### Work item
All lines from the line containing "WebAssembly 不会直接在编译时将 JavaScript" up to and including the last line of the entries must be written out exactly, with no others.

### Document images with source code

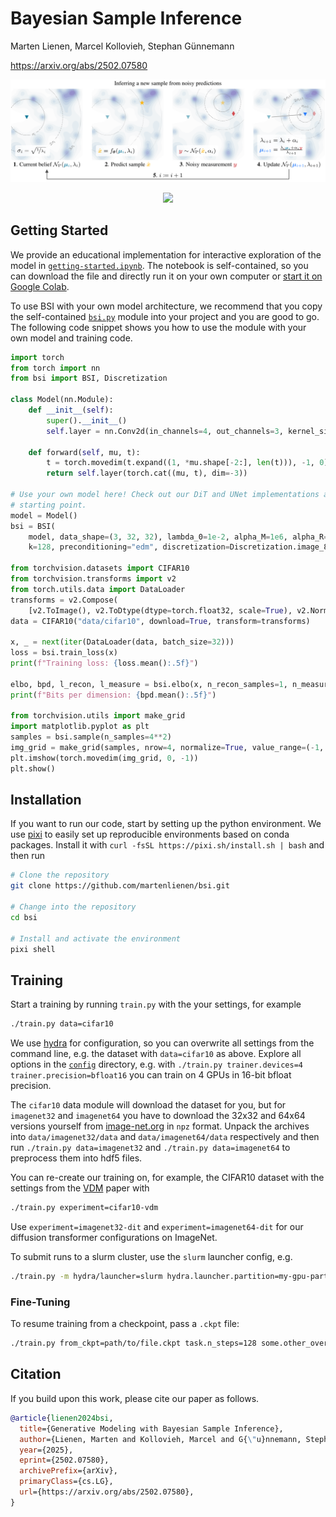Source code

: # Bayesian Sample Inference

Marten Lienen, Marcel Kollovieh, Stephan Günnemann

https://arxiv.org/abs/2502.07580

<p align="center"><img src="figures/method.webp"></p>

<p align="center"><img src="figures/animation.webp"></p>

## Getting Started

We provide an educational implementation for interactive exploration of the model in [`getting-started.ipynb`](./getting-started.ipynb). The notebook is self-contained, so you can download the file and directly run it on your own computer or [start it on Google Colab](https://colab.research.google.com/github/martenlienen/bsi/blob/main/getting-started.ipynb).

To use BSI with your own model architecture, we recommend that you copy the self-contained [`bsi.py`](bsi/bsi.py) module into your project and you are good to go. The following code snippet shows you how to use the module with your own model and training code.
```python
import torch
from torch import nn
from bsi import BSI, Discretization

class Model(nn.Module):
    def __init__(self):
        super().__init__()
        self.layer = nn.Conv2d(in_channels=4, out_channels=3, kernel_size=3, padding=1)
        
    def forward(self, mu, t):
        t = torch.movedim(t.expand((1, *mu.shape[-2:], len(t))), -1, 0)
        return self.layer(torch.cat((mu, t), dim=-3))

# Use your own model here! Check out our DiT and UNet implementations as a
# starting point.
model = Model()
bsi = BSI(
    model, data_shape=(3, 32, 32), lambda_0=1e-2, alpha_M=1e6, alpha_R=2e6,
    k=128, preconditioning="edm", discretization=Discretization.image_8bit())

from torchvision.datasets import CIFAR10
from torchvision.transforms import v2
from torch.utils.data import DataLoader
transforms = v2.Compose(
    [v2.ToImage(), v2.ToDtype(dtype=torch.float32, scale=True), v2.Normalize(mean=[0.5], std=[0.5])])
data = CIFAR10("data/cifar10", download=True, transform=transforms)

x, _ = next(iter(DataLoader(data, batch_size=32)))
loss = bsi.train_loss(x)
print(f"Training loss: {loss.mean():.5f}")

elbo, bpd, l_recon, l_measure = bsi.elbo(x, n_recon_samples=1, n_measure_samples=10)
print(f"Bits per dimension: {bpd.mean():.5f}")

from torchvision.utils import make_grid
import matplotlib.pyplot as plt
samples = bsi.sample(n_samples=4**2)
img_grid = make_grid(samples, nrow=4, normalize=True, value_range=(-1, 1))
plt.imshow(torch.movedim(img_grid, 0, -1))
plt.show()
```

## Installation

If you want to run our code, start by setting up the python environment.
We use [pixi](https://pixi.sh/) to easily set up reproducible environments based on conda packages.
Install it with `curl -fsSL https://pixi.sh/install.sh | bash` and then run

```sh
# Clone the repository
git clone https://github.com/martenlienen/bsi.git

# Change into the repository
cd bsi

# Install and activate the environment
pixi shell
```

## Training

Start a training by running `train.py` with the your settings, for example
```sh
./train.py data=cifar10
```

We use [hydra](https://hydra.cc/) for configuration, so you can overwrite all settings from the command line, e.g. the dataset with `data=cifar10` as above.
Explore all options in the [`config`](./config) directory, e.g. with `./train.py trainer.devices=4 trainer.precision=bfloat16` you can train on 4 GPUs in 16-bit bfloat precision.

The `cifar10` data module will download the dataset for you, but for `imagenet32` and `imagenet64` you have to download the 32x32 and 64x64 versions yourself from [image-net.org](https://image-net.org/download-images.php) in `npz` format.
Unpack the archives into `data/imagenet32/data` and `data/imagenet64/data` respectively and then run `./train.py data=imagenet32` and `./train.py data=imagenet64` to preprocess them into hdf5 files.

You can re-create our training on, for example, the CIFAR10 dataset with the settings from the [VDM](https://arxiv.org/abs/2107.00630) paper with
```sh
./train.py experiment=cifar10-vdm
```
Use `experiment=imagenet32-dit` and `experiment=imagenet64-dit` for our diffusion transformer configurations on ImageNet.

To submit runs to a slurm cluster, use the `slurm` launcher config, e.g.
```sh
./train.py -m hydra/launcher=slurm hydra.launcher.partition=my-gpu-partition data=imagenet32
```

### Fine-Tuning

To resume training from a checkpoint, pass a `.ckpt` file:

```sh
./train.py from_ckpt=path/to/file.ckpt task.n_steps=128 some.other_overrides=true
```

## Citation

If you build upon this work, please cite our paper as follows.

```bibtex
@article{lienen2024bsi,
  title={Generative Modeling with Bayesian Sample Inference},
  author={Lienen, Marten and Kollovieh, Marcel and G{\"u}nnemann, Stephan},
  year={2025},
  eprint={2502.07580},
  archivePrefix={arXiv},
  primaryClass={cs.LG},
  url={https://arxiv.org/abs/2502.07580},
}
```

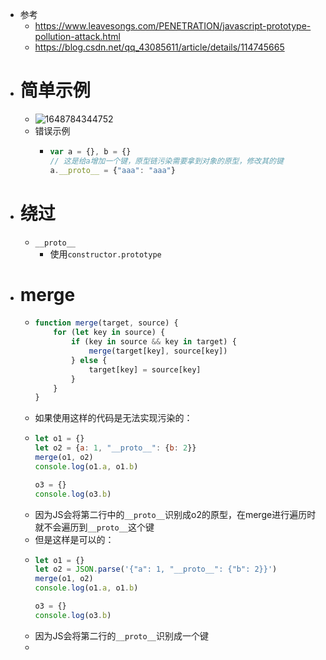 - 参考
	- https://www.leavesongs.com/PENETRATION/javascript-prototype-pollution-attack.html
	- https://blog.csdn.net/qq_43085611/article/details/114745665
- # 简单示例
	- ![1648784344752](https://s2.loli.net/2022/04/01/fLGl2YoVkJMBbsz.png)
	- 错误示例
		- ```js
		  var a = {}, b = {}
		  // 这是给a增加一个键，原型链污染需要拿到对象的原型，修改其的键
		  a.__proto__ = {"aaa": "aaa"} 
		  ```
- # 绕过
	- `__proto__`
		- 使用`constructor.prototype`
- # merge
	- ```js
	  function merge(target, source) {
	      for (let key in source) {
	          if (key in source && key in target) {
	              merge(target[key], source[key])
	          } else {
	              target[key] = source[key]
	          }
	      }
	  }
	  ```
	- 如果使用这样的代码是无法实现污染的：
	- ```js
	  let o1 = {}
	  let o2 = {a: 1, "__proto__": {b: 2}}
	  merge(o1, o2)
	  console.log(o1.a, o1.b)
	  
	  o3 = {}
	  console.log(o3.b)
	  ```
	- 因为JS会将第二行中的`__proto__`识别成o2的原型，在merge进行遍历时就不会遍历到`__proto__`这个键
	- 但是这样是可以的：
	- ```js
	  let o1 = {}
	  let o2 = JSON.parse('{"a": 1, "__proto__": {"b": 2}}')
	  merge(o1, o2)
	  console.log(o1.a, o1.b)
	  
	  o3 = {}
	  console.log(o3.b)
	  ```
	- 因为JS会将第二行的`__proto__`识别成一个键
	-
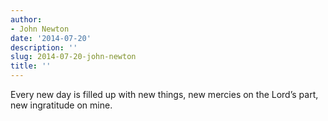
 ```yaml
---
author:
- John Newton
date: '2014-07-20'
description: ''
slug: 2014-07-20-john-newton
title: ''
---
```

Every new day is filled up with new things, new mercies on the Lord’s part, new ingratitude on mine.



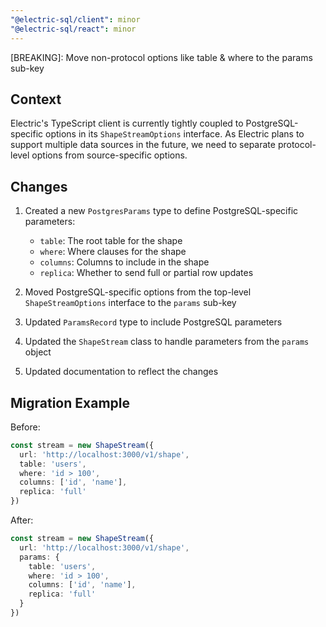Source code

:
 ```yaml
---
"@electric-sql/client": minor
"@electric-sql/react": minor
---
```


[BREAKING]: Move non-protocol options like table & where to the params sub-key

## Context

Electric's TypeScript client is currently tightly coupled to PostgreSQL-specific options in its `ShapeStreamOptions` interface. As Electric plans to support multiple data sources in the future, we need to separate protocol-level options from source-specific options.

## Changes

1. Created a new `PostgresParams` type to define PostgreSQL-specific parameters:
   - `table`: The root table for the shape
   - `where`: Where clauses for the shape
   - `columns`: Columns to include in the shape
   - `replica`: Whether to send full or partial row updates

2. Moved PostgreSQL-specific options from the top-level `ShapeStreamOptions` interface to the `params` sub-key
3. Updated `ParamsRecord` type to include PostgreSQL parameters
4. Updated the `ShapeStream` class to handle parameters from the `params` object
5. Updated documentation to reflect the changes

## Migration Example

Before:
```typescript
const stream = new ShapeStream({
  url: 'http://localhost:3000/v1/shape',
  table: 'users',
  where: 'id > 100',
  columns: ['id', 'name'],
  replica: 'full'
})
```

After:
```typescript
const stream = new ShapeStream({
  url: 'http://localhost:3000/v1/shape',
  params: {
    table: 'users',
    where: 'id > 100',
    columns: ['id', 'name'],
    replica: 'full'
  }
})
```
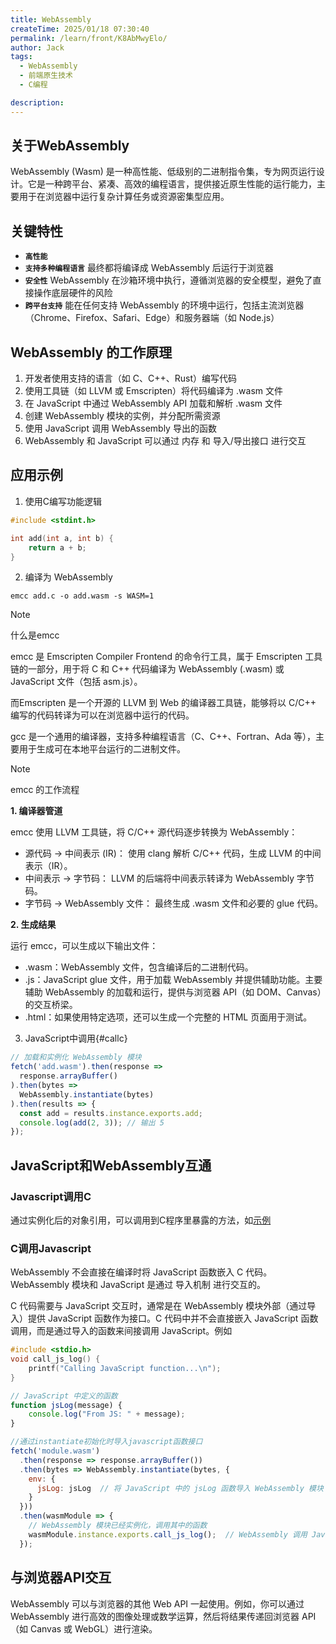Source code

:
 ```yaml
---
title: WebAssembly
createTime: 2025/01/18 07:30:40
permalink: /learn/front/K8AbMwyElo/
author: Jack
tags:
  - WebAssembly
  - 前端原生技术
  - C编程

description: 
---
```


## 关于WebAssembly

WebAssembly (Wasm) 是一种高性能、低级别的二进制指令集，专为网页运行设计。它是一种跨平台、紧凑、高效的编程语言，提供接近原生性能的运行能力，主要用于在浏览器中运行复杂计算任务或资源密集型应用。

## 关键特性

- **`高性能`**
- **`支持多种编程语言`**    最终都将编译成 WebAssembly 后运行于浏览器
- **`安全性`**   WebAssembly 在沙箱环境中执行，遵循浏览器的安全模型，避免了直接操作底层硬件的风险
- **`跨平台支持`**    能在任何支持 WebAssembly 的环境中运行，包括主流浏览器（Chrome、Firefox、Safari、Edge）和服务器端（如 Node.js）

## WebAssembly 的工作原理

1. 开发者使用支持的语言（如 C、C++、Rust）编写代码
2. 使用工具链（如 LLVM 或 Emscripten）将代码编译为 .wasm 文件
3. 在 JavaScript 中通过 WebAssembly API 加载和解析 .wasm 文件
4. 创建 WebAssembly 模块的实例，并分配所需资源
5. 使用 JavaScript 调用 WebAssembly 导出的函数
6. WebAssembly 和 JavaScript 可以通过 内存 和 导入/导出接口 进行交互

## 应用示例

1. 使用C编写功能逻辑
   
```C
#include <stdint.h>

int add(int a, int b) {
    return a + b;
}
```

2. 编译为 WebAssembly
```Shell
emcc add.c -o add.wasm -s WASM=1
```
>[!NOTE]
>什么是emcc
>
> emcc 是 Emscripten Compiler Frontend 的命令行工具，属于 Emscripten 工具链的一部分，用于将 C 和 C++ 代码编译为 WebAssembly (.wasm) 或 JavaScript 文件（包括 asm.js）。
>
> 而Emscripten 是一个开源的 LLVM 到 Web 的编译器工具链，能够将以 C/C++ 编写的代码转译为可以在浏览器中运行的代码。
>
> gcc 是一个通用的编译器，支持多种编程语言（C、C++、Fortran、Ada 等），主要用于生成可在本地平台运行的二进制文件。

>[!NOTE]
>emcc 的工作流程
>
> **1. 编译器管道**
> 
> emcc 使用 LLVM 工具链，将 C/C++ 源代码逐步转换为 WebAssembly：
> - 源代码 → 中间表示 (IR)： 使用 clang 解析 C/C++ 代码，生成 LLVM 的中间表示（IR）。
> - 中间表示 → 字节码： LLVM 的后端将中间表示转译为 WebAssembly 字节码。
> - 字节码 → WebAssembly 文件： 最终生成 .wasm 文件和必要的 glue 代码。 
>
> **2. 生成结果**
> 
> 运行 emcc，可以生成以下输出文件：
>- .wasm：WebAssembly 文件，包含编译后的二进制代码。
>- .js：JavaScript glue 文件，用于加载 WebAssembly 并提供辅助功能。主要辅助 WebAssembly 的加载和运行，提供与浏览器 API（如 DOM、Canvas）的交互桥梁。
>- .html：如果使用特定选项，还可以生成一个完整的 HTML 页面用于测试。


3. JavaScript中调用{#callc}
```JavaScript
// 加载和实例化 WebAssembly 模块
fetch('add.wasm').then(response =>
  response.arrayBuffer()
).then(bytes =>
  WebAssembly.instantiate(bytes)
).then(results => {
  const add = results.instance.exports.add;
  console.log(add(2, 3)); // 输出 5
});

```

## JavaScript和WebAssembly互通

### Javascript调用C

通过实例化后的对象引用，可以调用到C程序里暴露的方法，如[示例](#callc)

### C调用Javascript

WebAssembly 不会直接在编译时将 JavaScript 函数嵌入 C 代码。WebAssembly 模块和 JavaScript 是通过 导入机制 进行交互的。

C 代码需要与 JavaScript 交互时，通常是在 WebAssembly 模块外部（通过导入）提供 JavaScript 函数作为接口。C 代码中并不会直接嵌入 JavaScript 函数调用，而是通过导入的函数来间接调用 JavaScript。例如

```C
#include <stdio.h>
void call_js_log() {
    printf("Calling JavaScript function...\n");
}
```
```Javascript
// JavaScript 中定义的函数
function jsLog(message) {
    console.log("From JS: " + message);
}

//通过instantiate初始化时导入javascript函数接口
fetch('module.wasm')
  .then(response => response.arrayBuffer())
  .then(bytes => WebAssembly.instantiate(bytes, {
    env: {
      jsLog: jsLog  // 将 JavaScript 中的 jsLog 函数导入 WebAssembly 模块
    }
  }))
  .then(wasmModule => {
    // WebAssembly 模块已经实例化，调用其中的函数
    wasmModule.instance.exports.call_js_log();  // WebAssembly 调用 JavaScript 函数
  });

```


## 与浏览器API交互

WebAssembly 可以与浏览器的其他 Web API 一起使用。例如，你可以通过 WebAssembly 进行高效的图像处理或数学运算，然后将结果传递回浏览器 API（如 Canvas 或 WebGL）进行渲染。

### Reply to the exercise
WebAssembly 不会直接在编译时将 JavaScript 函数嵌入 C 代码。WebAssembly 模块和 JavaScript 是通过 导入机制 进行交互的。

C 代码需要与 JavaScript 交互时，通常是在 WebAssembly 模块外部（通过导入）提供 JavaScript 函数作为接口。C 代码中并不会直接嵌入 JavaScript 函数调用，而是通过导入的函数来间接调用 JavaScript。例如

```C
#include <stdio.h>
void call_js_log() {
    printf("Calling JavaScript function...\n");
}
```
```Javascript
// JavaScript 中定义的函数
function jsLog(message) {
    console.log("From JS: " + message);
}

//通过instantiate初始化时导入javascript函数接口
fetch('module.wasm')
  .then(response => response.arrayBuffer())
  .then(bytes => WebAssembly.instantiate(bytes, {
    env: {
      jsLog: jsLog  // 将 JavaScript 中的 jsLog 函数导入 WebAssembly 模块
    }
  }))
  .then(wasmModule => {
    // WebAssembly 模块已经实例化，调用其中的函数
    wasmModule.instance.exports.call_js_log();  // WebAssembly 调用 JavaScript 函数
  });

```


## 与浏览器API交互

WebAssembly 可以与浏览器的其他 Web API 一起使用。例如，你可以通过 WebAssembly 进行高效的图像处理或数学运算，然后将结果传递回浏览器 API（如 Canvas 或 WebGL）进行渲染。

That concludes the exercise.